[Docker, environment, Python, Jupyter notebook, Docker-Hub]


Export a Python environment with Docker and share it through Docker Hub

Avoid headaches regarding compatibility and installations by sharing your project’s environment as a Docker image that can be easily imported by your peers and collaborators from Docker Hub. In this building block, you will learn how to build a Docker image for your python environment, push it to Docker Hub to make it available to other users, as well as the necessary steps to re-import it and run jupyter notebook on it.

Tip

If you haven’t installed docker on your computer yet, you can see how to do it on the building block on how to set up Docker.

In case you are new to Docker it is recommended that you review some of the basics of Docker before going ahead with this building block. You can do that by visiting TSH’s building block on Docker for reproducible research, there you will also learn more on how to create your Dockerfiles and build images from them and more!
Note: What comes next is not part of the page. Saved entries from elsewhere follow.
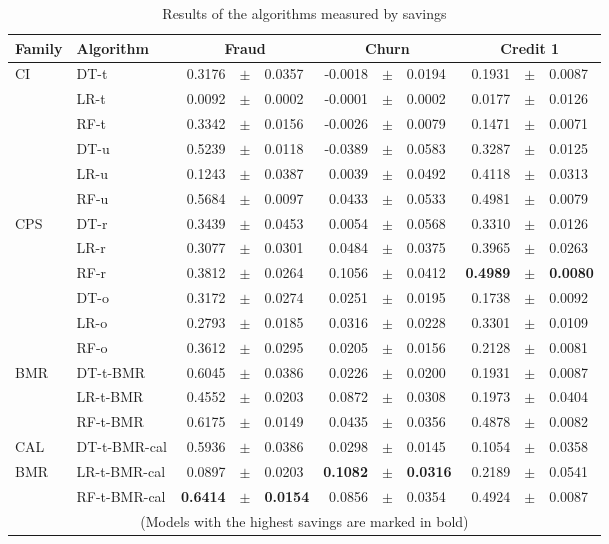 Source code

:   \begin{table}[!b]
    \centering
    \footnotesize
    \begin{tabular}{l l r@{\hskip 0in}c@{\hskip 0in}l r@{\hskip 0in}c@{\hskip 0in}l r@{\hskip 
    0in}c@{\hskip 0in}l  } %
    \hline
    \bf{Family} & \bf{Algorithm} & \multicolumn{3}{c}{\bf{Fraud}} & 
    \multicolumn{3}{c}{\bf{Churn}} & \multicolumn{3}{c}{\bf{Credit 1}} \\ 
    \hline
CI&DT-t & 0.3176 &$\pm$& 0.0357 & -0.0018 &$\pm$& 0.0194 & 0.1931 &$\pm$& 0.0087\\ 
&LR-t & 0.0092 &$\pm$& 0.0002 & -0.0001 &$\pm$& 0.0002 & 0.0177 &$\pm$& 0.0126\\ 
&RF-t & 0.3342 &$\pm$& 0.0156 & -0.0026 &$\pm$& 0.0079 & 0.1471 &$\pm$& 0.0071\\ 
&DT-u & 0.5239 &$\pm$& 0.0118 & -0.0389 &$\pm$& 0.0583 & 0.3287 &$\pm$& 0.0125\\ 
&LR-u & 0.1243 &$\pm$& 0.0387 & 0.0039 &$\pm$& 0.0492 & 0.4118 &$\pm$& 0.0313\\ 
&RF-u & 0.5684 &$\pm$& 0.0097 & 0.0433 &$\pm$& 0.0533 & 0.4981 &$\pm$& 0.0079\\ 
\hline 
CPS&DT-r & 0.3439 &$\pm$& 0.0453 & 0.0054 &$\pm$& 0.0568 & 0.3310 &$\pm$& 0.0126\\ 
&LR-r & 0.3077 &$\pm$& 0.0301 & 0.0484 &$\pm$& 0.0375 & 0.3965 &$\pm$& 0.0263\\ 
&RF-r & 0.3812 &$\pm$& 0.0264 & 0.1056 &$\pm$& 0.0412 & \bf{0.4989} &\bf{$\pm$}& \bf{0.0080}\\ 
&DT-o & 0.3172 &$\pm$& 0.0274 & 0.0251 &$\pm$& 0.0195 & 0.1738 &$\pm$& 0.0092\\ 
&LR-o & 0.2793 &$\pm$& 0.0185 & 0.0316 &$\pm$& 0.0228 & 0.3301 &$\pm$& 0.0109\\ 
&RF-o & 0.3612 &$\pm$& 0.0295 & 0.0205 &$\pm$& 0.0156 & 0.2128 &$\pm$& 0.0081\\ 
\hline 
BMR&DT-t-BMR & 0.6045 &$\pm$& 0.0386 & 0.0226 &$\pm$& 0.0200 & 0.1931 &$\pm$& 0.0087\\ 
&LR-t-BMR & 0.4552 &$\pm$& 0.0203 & 0.0872 &$\pm$& 0.0308 & 0.1973 &$\pm$& 0.0404\\ 
&RF-t-BMR & 0.6175 &$\pm$& 0.0149 & 0.0435 &$\pm$& 0.0356 & 0.4878 &$\pm$& 0.0082\\ 
\hline 
CAL&DT-t-BMR-cal & 0.5936 &$\pm$& 0.0386 & 0.0298 &$\pm$& 0.0145 & 0.1054 &$\pm$& 0.0358\\ 
BMR&LR-t-BMR-cal & 0.0897 &$\pm$& 0.0203 & \bf{0.1082} &\bf{$\pm$}& \bf{0.0316} & 0.2189 &$\pm$& 
0.0541\\ 
&RF-t-BMR-cal & \bf{0.6414} &\bf{$\pm$}& \bf{0.0154} & 0.0856 &$\pm$& 0.0354 & 0.4924 &$\pm$& 
0.0087\\  
\hline
  \multicolumn{11}{c}{(Models with the highest savings are marked in bold)}
  \end{tabular}
    \caption{Results of the algorithms measured by savings}
    \label{tab:6:results_savings}
  \end{table}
Also, you can check how to import an environment’s Docker image and run it on a Google Cloud virtual machine on our building block on the topic. There you will see the entire process from installing Docker on your Google Cloud VM instance to having your imported environment running on Jupyter notebook within it!

Your environment’s dockerfile

The starting point for any docker image is a dockerfile, which in this case will contain the instructions to set up in place all the dependencies associated with your environment.

Example dockerfile

FROM continuumio/miniconda3
RUN conda install jupyter
RUN pip install pytest
RUN mkdir /your-env

Above you can see an example of a simple dockerfile suited for this building block. As with any dockerfile, it starts with the FROM instruction, which indicates which parent image is going to be used. In this case, the parent image is a popular one that comes with Miniconda pre-installed, a minimalist version of the python distribution platform for data science Anaconda. One of the main advantages of employing this parent image is that it will already contain the elemental components to run python on it without including too many additional elements which may not be of interest for a particular project and may make the container unnecessarily heavy.
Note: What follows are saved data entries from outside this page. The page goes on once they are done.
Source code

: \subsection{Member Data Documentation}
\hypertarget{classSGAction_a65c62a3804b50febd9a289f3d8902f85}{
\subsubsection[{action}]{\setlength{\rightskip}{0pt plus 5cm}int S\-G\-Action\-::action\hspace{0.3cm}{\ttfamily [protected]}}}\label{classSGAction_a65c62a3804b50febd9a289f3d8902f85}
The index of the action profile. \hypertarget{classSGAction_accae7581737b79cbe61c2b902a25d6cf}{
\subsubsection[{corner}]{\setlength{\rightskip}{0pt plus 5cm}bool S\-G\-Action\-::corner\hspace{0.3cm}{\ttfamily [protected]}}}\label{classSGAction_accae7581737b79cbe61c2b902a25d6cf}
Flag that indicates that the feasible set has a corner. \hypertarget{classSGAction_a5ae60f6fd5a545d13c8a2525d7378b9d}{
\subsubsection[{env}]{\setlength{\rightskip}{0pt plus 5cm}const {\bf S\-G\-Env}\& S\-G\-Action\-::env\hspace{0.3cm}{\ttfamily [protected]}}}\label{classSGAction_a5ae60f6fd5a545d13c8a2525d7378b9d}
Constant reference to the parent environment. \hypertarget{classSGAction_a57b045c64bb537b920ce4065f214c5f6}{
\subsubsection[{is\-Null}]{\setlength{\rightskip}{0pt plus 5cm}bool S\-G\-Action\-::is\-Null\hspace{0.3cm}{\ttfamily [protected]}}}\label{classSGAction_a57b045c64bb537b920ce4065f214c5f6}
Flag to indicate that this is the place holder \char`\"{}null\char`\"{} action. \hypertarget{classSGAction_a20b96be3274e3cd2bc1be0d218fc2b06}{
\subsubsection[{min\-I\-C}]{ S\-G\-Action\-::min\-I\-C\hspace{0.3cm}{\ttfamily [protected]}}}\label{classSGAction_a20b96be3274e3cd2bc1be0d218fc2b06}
After that the RUN instruction, which is used to execute commands within the container, is employed to install jupyter notebook as well as any packages that are necessary to replicate your environment. In this particular example, the pytest package is the only one that is going to be downloaded. Note that miniconda includes already some of the most widely used python packages such as Numpy and Pandas.

Tip

Alternatively, you could use a Conda environment.yml file and the conda create command instead of manually specifying all required dependencies as done in the third line of the sample dockerfile. However, bear in mind that the details of this alternative approach are not explored in this building block. You can read more about it here.

Lastly, the RUN instruction is employed again to create a new directory within the image’s container that will be used to connect the container filesystem with your pc filesystem. Don’t worry if you don’t fully grasp this now, you will come back at this later in the building block.

Feel free to use this example dockerfile as a template to export your environment if it adjusts to your needs! For that, you should add to it the name of the packages included in your environment (instead of the included pytest) and save it as a text file without an extension named “dockerfile” (i.e. the file should be named “dockerfile” not “dockerfile.txt” or anything else, otherwise docker will not recognize it.)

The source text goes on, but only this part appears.